Distance from Tumor Boundary Analysis

When supplied with a mask or image annotation indicating the location of tumor areas in an image, we can compute the distance of each cell from the boundary of that mask. This can help inform degree and depth of infiltration for immune cells, or act as a covariate alongside other phenotypic measures.

To compute this value, the tissue annotation is first transformed into a binary mask, where tumor areas are given a value of 1 and non-tumor areas a value of 0. The function distance_transform_edt from the library scipy can then be used to compute a euclidean distance transform. This will create a mapping for each point outside the tumor area, indicating its distance to the nearest tumor area. The original mask can then be inverted (setting tumor areas to 0 and non-tumor areas to 1) and distance_transform_edt run again to compute for each point inside a tumor area its distance to the nearest non-tumor area.

After calculating point-by-point distances, the distance of each cell is determined by applying the distance calculated at the location of that cell’s centroid (derived from the whole cell segmentation mask).

To normalize for variability in tissue area for each unit of distance away from these boundaries, we divide the tissue into 20 µm wide bands and compute the total tissue area at that distance. For each cell phenotype in a provided set of phenotypes, we compute the density of that phenotype at that distance as $cells/mm^2$. Samples with too few cells of a given phenotype, and tissue bands with too small of an area will be excluded from this analysis.
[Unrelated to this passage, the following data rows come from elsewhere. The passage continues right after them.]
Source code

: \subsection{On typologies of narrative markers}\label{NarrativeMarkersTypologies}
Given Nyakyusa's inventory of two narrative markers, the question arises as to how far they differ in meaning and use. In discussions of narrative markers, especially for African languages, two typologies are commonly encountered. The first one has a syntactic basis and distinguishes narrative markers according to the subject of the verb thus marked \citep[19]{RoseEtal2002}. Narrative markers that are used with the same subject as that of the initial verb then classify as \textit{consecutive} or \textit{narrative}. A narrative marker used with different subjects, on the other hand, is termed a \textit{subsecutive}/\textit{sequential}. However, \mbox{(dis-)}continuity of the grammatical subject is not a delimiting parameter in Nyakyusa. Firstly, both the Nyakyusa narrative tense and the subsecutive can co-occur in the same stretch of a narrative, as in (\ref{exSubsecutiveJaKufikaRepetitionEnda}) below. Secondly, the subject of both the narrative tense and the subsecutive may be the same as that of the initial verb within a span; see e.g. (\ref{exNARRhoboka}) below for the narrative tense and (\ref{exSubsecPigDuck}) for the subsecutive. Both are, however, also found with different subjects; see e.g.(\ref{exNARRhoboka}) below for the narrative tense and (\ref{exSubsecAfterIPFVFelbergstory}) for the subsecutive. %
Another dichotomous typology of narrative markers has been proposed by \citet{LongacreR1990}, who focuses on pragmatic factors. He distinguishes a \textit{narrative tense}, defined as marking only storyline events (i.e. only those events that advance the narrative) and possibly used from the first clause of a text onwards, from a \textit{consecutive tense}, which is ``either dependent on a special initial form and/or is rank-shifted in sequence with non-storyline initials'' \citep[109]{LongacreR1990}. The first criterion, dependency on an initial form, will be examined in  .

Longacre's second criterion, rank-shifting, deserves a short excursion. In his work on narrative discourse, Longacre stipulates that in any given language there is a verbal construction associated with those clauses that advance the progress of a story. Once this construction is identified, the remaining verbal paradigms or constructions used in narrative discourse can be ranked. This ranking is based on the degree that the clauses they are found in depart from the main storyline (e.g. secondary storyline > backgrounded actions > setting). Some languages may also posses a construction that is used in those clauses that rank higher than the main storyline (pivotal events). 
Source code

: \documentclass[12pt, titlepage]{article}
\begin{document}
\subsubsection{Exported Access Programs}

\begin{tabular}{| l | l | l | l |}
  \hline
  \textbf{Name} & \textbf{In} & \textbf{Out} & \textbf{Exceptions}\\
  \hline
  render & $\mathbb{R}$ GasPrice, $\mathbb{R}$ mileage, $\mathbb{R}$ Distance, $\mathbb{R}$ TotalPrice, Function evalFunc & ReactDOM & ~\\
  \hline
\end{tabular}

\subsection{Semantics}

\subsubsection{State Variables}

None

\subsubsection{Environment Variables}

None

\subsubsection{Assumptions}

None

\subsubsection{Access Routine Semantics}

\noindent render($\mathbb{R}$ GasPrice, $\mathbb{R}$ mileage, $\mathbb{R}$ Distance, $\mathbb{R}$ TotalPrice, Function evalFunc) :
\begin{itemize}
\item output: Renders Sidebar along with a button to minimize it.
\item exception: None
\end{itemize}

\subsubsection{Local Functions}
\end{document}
With each cell’s distance to the nearest tumor boundary quantified, we can proceed with three analyses:

We can transform distances to tumor margin for cells inside the tumor to negative values. With this transformation done, we can visualize the density of each cell phenotype within each band of distance from the tumor margin on a single density curve for each sample.
For each annotated cell type, within each sample, we will calculate the average distance outside and inside the tumor as a weighted average across bands:

$$ avg\ dist = \dfrac{\sum_{b \in B} \dfrac{n_b * dist_b}{area_b}}{\sum_{b \in B} \dfrac{n_b}{area_b}}

\\

\begin{align*} \text{where} \\

&b \in B\quad\quad\quad\quad\ \text{is each band } b \text{ in the set of bands } B \text{,}\\

&n_b \quad\quad\quad\quad\quad\ \ \ \text{is the number of cells in band } b \text{,}\\

&dist_b \quad\quad\quad\quad\hspace{2mm} \text{is the center point of distance enclosed by band } b \text{, and}\\

&area_b\quad\quad\quad\quad\ \text{is the area enclosed by band } b. \end{align*} $$

For datasets with multiple samples, a maximum threshold will be set on the distances considered for this weighted average, such that all samples have the same range of distances included. This prevents skewing of the results driven by variation in image or tissue size.
If a metadata trait specifying cohort definitions is provided, the result of a statistical comparison between groups will also be reported for each of these average distances:
- For cohort definitions with two groups, the result of a two sample t-test will be reported.
- For cohort definitions with more than two groups, the result of a one-way ANOVA will be reported, with a Tukey’s post-hoc test performed to identify significant pairwise differences following significant ANOVA results.
- All reported p-values will be corrected for multiple hypotheses using a Benjamini-Hochberg correction.